# WHAT TO WORK ON
Extract the full set of records that follows, word for word.

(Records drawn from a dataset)
Start of Block
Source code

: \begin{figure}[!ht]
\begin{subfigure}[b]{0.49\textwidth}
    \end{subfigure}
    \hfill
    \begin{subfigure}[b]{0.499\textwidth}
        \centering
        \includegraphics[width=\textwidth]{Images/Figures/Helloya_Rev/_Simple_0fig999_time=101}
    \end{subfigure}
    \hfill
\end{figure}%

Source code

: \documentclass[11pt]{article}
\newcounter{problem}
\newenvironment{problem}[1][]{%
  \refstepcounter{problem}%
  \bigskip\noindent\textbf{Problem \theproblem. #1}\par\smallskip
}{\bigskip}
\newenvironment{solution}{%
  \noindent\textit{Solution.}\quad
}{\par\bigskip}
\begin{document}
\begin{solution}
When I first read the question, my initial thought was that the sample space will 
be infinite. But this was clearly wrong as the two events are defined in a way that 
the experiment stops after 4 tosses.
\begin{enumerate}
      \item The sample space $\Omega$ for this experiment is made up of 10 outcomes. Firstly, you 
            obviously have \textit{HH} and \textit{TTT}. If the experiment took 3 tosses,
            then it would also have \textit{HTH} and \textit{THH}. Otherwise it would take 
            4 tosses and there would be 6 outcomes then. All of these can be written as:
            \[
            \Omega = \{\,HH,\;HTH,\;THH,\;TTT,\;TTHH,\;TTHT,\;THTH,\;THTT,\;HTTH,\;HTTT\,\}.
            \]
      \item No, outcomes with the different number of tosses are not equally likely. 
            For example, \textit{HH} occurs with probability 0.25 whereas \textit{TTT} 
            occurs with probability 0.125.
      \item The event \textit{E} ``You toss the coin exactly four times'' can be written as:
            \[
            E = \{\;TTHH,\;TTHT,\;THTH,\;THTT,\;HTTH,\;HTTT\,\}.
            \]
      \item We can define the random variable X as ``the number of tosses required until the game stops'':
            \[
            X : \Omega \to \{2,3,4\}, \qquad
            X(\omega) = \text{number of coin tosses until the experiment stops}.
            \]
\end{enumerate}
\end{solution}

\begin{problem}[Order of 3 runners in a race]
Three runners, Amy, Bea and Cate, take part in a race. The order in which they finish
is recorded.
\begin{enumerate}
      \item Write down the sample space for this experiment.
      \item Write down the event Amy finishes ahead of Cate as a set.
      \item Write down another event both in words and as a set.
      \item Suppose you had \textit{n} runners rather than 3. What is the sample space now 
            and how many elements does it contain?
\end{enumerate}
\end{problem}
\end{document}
End of Block
# ANSWER BOX
Source code

: \begin{figure}[!ht]
\begin{subfigure}[b]{0.49\textwidth}
    \end{subfigure}
    \hfill
    \begin{subfigure}[b]{0.499\textwidth}
        \centering
        \includegraphics[width=\textwidth]{Images/Figures/Helloya_Rev/_Simple_0fig999_time=101}
    \end{subfigure}
    \hfill
\end{figure}%

Source code

: \documentclass[11pt]{article}
\newcounter{problem}
\newenvironment{problem}[1][]{%
  \refstepcounter{problem}%
  \bigskip\noindent\textbf{Problem \theproblem. #1}\par\smallskip
}{\bigskip}
\newenvironment{solution}{%
  \noindent\textit{Solution.}\quad
}{\par\bigskip}
\begin{document}
\begin{solution}
When I first read the question, my initial thought was that the sample space will 
be infinite. But this was clearly wrong as the two events are defined in a way that 
the experiment stops after 4 tosses.
\begin{enumerate}
      \item The sample space $\Omega$ for this experiment is made up of 10 outcomes. Firstly, you 
            obviously have \textit{HH} and \textit{TTT}. If the experiment took 3 tosses,
            then it would also have \textit{HTH} and \textit{THH}. Otherwise it would take 
            4 tosses and there would be 6 outcomes then. All of these can be written as:
            \[
            \Omega = \{\,HH,\;HTH,\;THH,\;TTT,\;TTHH,\;TTHT,\;THTH,\;THTT,\;HTTH,\;HTTT\,\}.
            \]
      \item No, outcomes with the different number of tosses are not equally likely. 
            For example, \textit{HH} occurs with probability 0.25 whereas \textit{TTT} 
            occurs with probability 0.125.
      \item The event \textit{E} ``You toss the coin exactly four times'' can be written as:
            \[
            E = \{\;TTHH,\;TTHT,\;THTH,\;THTT,\;HTTH,\;HTTT\,\}.
            \]
      \item We can define the random variable X as ``the number of tosses required until the game stops'':
            \[
            X : \Omega \to \{2,3,4\}, \qquad
            X(\omega) = \text{number of coin tosses until the experiment stops}.
            \]
\end{enumerate}
\end{solution}

\begin{problem}[Order of 3 runners in a race]
Three runners, Amy, Bea and Cate, take part in a race. The order in which they finish
is recorded.
\begin{enumerate}
      \item Write down the sample space for this experiment.
      \item Write down the event Amy finishes ahead of Cate as a set.
      \item Write down another event both in words and as a set.
      \item Suppose you had \textit{n} runners rather than 3. What is the sample space now 
            and how many elements does it contain?
\end{enumerate}
\end{problem}
\end{document}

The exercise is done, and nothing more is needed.